• [Prompt]
Nothing but the records, repeated exactly, should form the response.

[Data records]
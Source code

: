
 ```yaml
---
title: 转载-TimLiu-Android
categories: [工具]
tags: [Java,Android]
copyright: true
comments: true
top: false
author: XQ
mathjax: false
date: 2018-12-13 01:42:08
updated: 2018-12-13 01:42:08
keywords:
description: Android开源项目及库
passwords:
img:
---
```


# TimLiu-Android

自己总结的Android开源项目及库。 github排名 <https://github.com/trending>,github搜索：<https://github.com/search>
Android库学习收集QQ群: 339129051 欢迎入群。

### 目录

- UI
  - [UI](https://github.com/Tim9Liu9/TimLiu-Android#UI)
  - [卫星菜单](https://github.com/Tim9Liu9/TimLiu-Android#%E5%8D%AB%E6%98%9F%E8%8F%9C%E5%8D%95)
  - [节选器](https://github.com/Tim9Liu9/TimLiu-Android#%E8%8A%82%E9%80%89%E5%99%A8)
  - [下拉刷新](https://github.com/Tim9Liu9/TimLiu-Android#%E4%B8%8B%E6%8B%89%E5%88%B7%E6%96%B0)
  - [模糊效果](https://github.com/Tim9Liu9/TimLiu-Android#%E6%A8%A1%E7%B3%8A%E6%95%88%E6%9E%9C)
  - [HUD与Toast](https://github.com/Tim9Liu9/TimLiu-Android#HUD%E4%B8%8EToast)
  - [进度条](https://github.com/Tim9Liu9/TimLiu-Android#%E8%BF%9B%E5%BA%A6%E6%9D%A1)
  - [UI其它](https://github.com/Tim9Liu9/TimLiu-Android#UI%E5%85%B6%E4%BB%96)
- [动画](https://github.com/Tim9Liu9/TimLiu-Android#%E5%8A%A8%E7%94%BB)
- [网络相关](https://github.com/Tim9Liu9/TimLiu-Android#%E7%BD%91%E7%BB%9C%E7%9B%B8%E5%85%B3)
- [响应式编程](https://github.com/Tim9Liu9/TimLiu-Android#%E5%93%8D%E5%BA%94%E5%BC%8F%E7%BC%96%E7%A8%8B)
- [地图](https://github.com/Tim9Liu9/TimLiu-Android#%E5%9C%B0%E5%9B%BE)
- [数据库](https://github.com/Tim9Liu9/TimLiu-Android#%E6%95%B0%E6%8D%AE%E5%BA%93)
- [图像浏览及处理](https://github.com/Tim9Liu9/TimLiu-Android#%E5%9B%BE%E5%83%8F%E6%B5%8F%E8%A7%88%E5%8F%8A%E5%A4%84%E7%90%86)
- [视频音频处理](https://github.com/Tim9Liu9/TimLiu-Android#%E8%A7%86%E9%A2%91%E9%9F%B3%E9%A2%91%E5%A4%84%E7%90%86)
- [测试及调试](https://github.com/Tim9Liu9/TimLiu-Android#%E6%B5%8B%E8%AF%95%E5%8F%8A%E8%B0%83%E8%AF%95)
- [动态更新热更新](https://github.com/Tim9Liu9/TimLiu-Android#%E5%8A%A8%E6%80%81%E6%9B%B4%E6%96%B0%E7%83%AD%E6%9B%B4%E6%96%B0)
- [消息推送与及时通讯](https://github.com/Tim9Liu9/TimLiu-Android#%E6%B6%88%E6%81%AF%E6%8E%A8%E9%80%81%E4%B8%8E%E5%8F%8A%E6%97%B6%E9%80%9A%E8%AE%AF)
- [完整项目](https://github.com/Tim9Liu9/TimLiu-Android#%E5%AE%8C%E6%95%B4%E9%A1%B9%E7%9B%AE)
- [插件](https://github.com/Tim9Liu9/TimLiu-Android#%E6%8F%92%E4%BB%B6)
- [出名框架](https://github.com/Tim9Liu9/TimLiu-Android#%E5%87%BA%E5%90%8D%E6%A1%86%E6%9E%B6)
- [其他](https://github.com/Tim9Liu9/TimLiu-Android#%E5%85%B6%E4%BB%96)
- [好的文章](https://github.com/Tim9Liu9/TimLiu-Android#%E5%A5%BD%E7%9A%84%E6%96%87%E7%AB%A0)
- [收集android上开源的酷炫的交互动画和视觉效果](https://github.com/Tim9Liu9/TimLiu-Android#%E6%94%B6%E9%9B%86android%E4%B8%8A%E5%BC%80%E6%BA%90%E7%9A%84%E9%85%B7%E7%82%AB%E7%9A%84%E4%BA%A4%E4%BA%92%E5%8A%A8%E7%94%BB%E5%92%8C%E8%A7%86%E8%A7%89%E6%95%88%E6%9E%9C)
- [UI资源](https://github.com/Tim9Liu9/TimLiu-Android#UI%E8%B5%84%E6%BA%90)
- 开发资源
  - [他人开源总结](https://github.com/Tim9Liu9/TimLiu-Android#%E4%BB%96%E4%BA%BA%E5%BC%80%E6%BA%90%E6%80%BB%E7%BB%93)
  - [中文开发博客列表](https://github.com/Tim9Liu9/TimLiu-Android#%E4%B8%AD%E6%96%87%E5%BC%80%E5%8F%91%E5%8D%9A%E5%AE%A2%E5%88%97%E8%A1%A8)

• [Written response]
Source code

:
 ```yaml
---
title: 转载-TimLiu-Android
categories: [工具]
tags: [Java,Android]
copyright: true
comments: true
top: false
author: XQ
mathjax: false
date: 2018-12-13 01:42:08
updated: 2018-12-13 01:42:08
keywords:
description: Android开源项目及库
passwords:
img:
---
```


# TimLiu-Android

自己总结的Android开源项目及库。 github排名 <https://github.com/trending>,github搜索：<https://github.com/search>
Android库学习收集QQ群: 339129051 欢迎入群。

### 目录

- UI
  - [UI](https://github.com/Tim9Liu9/TimLiu-Android#UI)
  - [卫星菜单](https://github.com/Tim9Liu9/TimLiu-Android#%E5%8D%AB%E6%98%9F%E8%8F%9C%E5%8D%95)
  - [节选器](https://github.com/Tim9Liu9/TimLiu-Android#%E8%8A%82%E9%80%89%E5%99%A8)
  - [下拉刷新](https://github.com/Tim9Liu9/TimLiu-Android#%E4%B8%8B%E6%8B%89%E5%88%B7%E6%96%B0)
  - [模糊效果](https://github.com/Tim9Liu9/TimLiu-Android#%E6%A8%A1%E7%B3%8A%E6%95%88%E6%9E%9C)
  - [HUD与Toast](https://github.com/Tim9Liu9/TimLiu-Android#HUD%E4%B8%8EToast)
  - [进度条](https://github.com/Tim9Liu9/TimLiu-Android#%E8%BF%9B%E5%BA%A6%E6%9D%A1)
  - [UI其它](https://github.com/Tim9Liu9/TimLiu-Android#UI%E5%85%B6%E4%BB%96)
- [动画](https://github.com/Tim9Liu9/TimLiu-Android#%E5%8A%A8%E7%94%BB)
- [网络相关](https://github.com/Tim9Liu9/TimLiu-Android#%E7%BD%91%E7%BB%9C%E7%9B%B8%E5%85%B3)
- [响应式编程](https://github.com/Tim9Liu9/TimLiu-Android#%E5%93%8D%E5%BA%94%E5%BC%8F%E7%BC%96%E7%A8%8B)
- [地图](https://github.com/Tim9Liu9/TimLiu-Android#%E5%9C%B0%E5%9B%BE)
- [数据库](https://github.com/Tim9Liu9/TimLiu-Android#%E6%95%B0%E6%8D%AE%E5%BA%93)
- [图像浏览及处理](https://github.com/Tim9Liu9/TimLiu-Android#%E5%9B%BE%E5%83%8F%E6%B5%8F%E8%A7%88%E5%8F%8A%E5%A4%84%E7%90%86)
- [视频音频处理](https://github.com/Tim9Liu9/TimLiu-Android#%E8%A7%86%E9%A2%91%E9%9F%B3%E9%A2%91%E5%A4%84%E7%90%86)
- [测试及调试](https://github.com/Tim9Liu9/TimLiu-Android#%E6%B5%8B%E8%AF%95%E5%8F%8A%E8%B0%83%E8%AF%95)
- [动态更新热更新](https://github.com/Tim9Liu9/TimLiu-Android#%E5%8A%A8%E6%80%81%E6%9B%B4%E6%96%B0%E7%83%AD%E6%9B%B4%E6%96%B0)
- [消息推送与及时通讯](https://github.com/Tim9Liu9/TimLiu-Android#%E6%B6%88%E6%81%AF%E6%8E%A8%E9%80%81%E4%B8%8E%E5%8F%8A%E6%97%B6%E9%80%9A%E8%AE%AF)
- [完整项目](https://github.com/Tim9Liu9/TimLiu-Android#%E5%AE%8C%E6%95%B4%E9%A1%B9%E7%9B%AE)
- [插件](https://github.com/Tim9Liu9/TimLiu-Android#%E6%8F%92%E4%BB%B6)
- [出名框架](https://github.com/Tim9Liu9/TimLiu-Android#%E5%87%BA%E5%90%8D%E6%A1%86%E6%9E%B6)
- [其他](https://github.com/Tim9Liu9/TimLiu-Android#%E5%85%B6%E4%BB%96)
- [好的文章](https://github.com/Tim9Liu9/TimLiu-Android#%E5%A5%BD%E7%9A%84%E6%96%87%E7%AB%A0)
- [收集android上开源的酷炫的交互动画和视觉效果](https://github.com/Tim9Liu9/TimLiu-Android#%E6%94%B6%E9%9B%86android%E4%B8%8A%E5%BC%80%E6%BA%90%E7%9A%84%E9%85%B7%E7%82%AB%E7%9A%84%E4%BA%A4%E4%BA%92%E5%8A%A8%E7%94%BB%E5%92%8C%E8%A7%86%E8%A7%89%E6%95%88%E6%9E%9C)
- [UI资源](https://github.com/Tim9Liu9/TimLiu-Android#UI%E8%B5%84%E6%BA%90)
- 开发资源
  - [他人开源总结](https://github.com/Tim9Liu9/TimLiu-Android#%E4%BB%96%E4%BA%BA%E5%BC%80%E6%BA%90%E6%80%BB%E7%BB%93)
  - [中文开发博客列表](https://github.com/Tim9Liu9/TimLiu-Android#%E4%B8%AD%E6%96%87%E5%BC%80%E5%8F%91%E5%8D%9A%E5%AE%A2%E5%88%97%E8%A1%A8)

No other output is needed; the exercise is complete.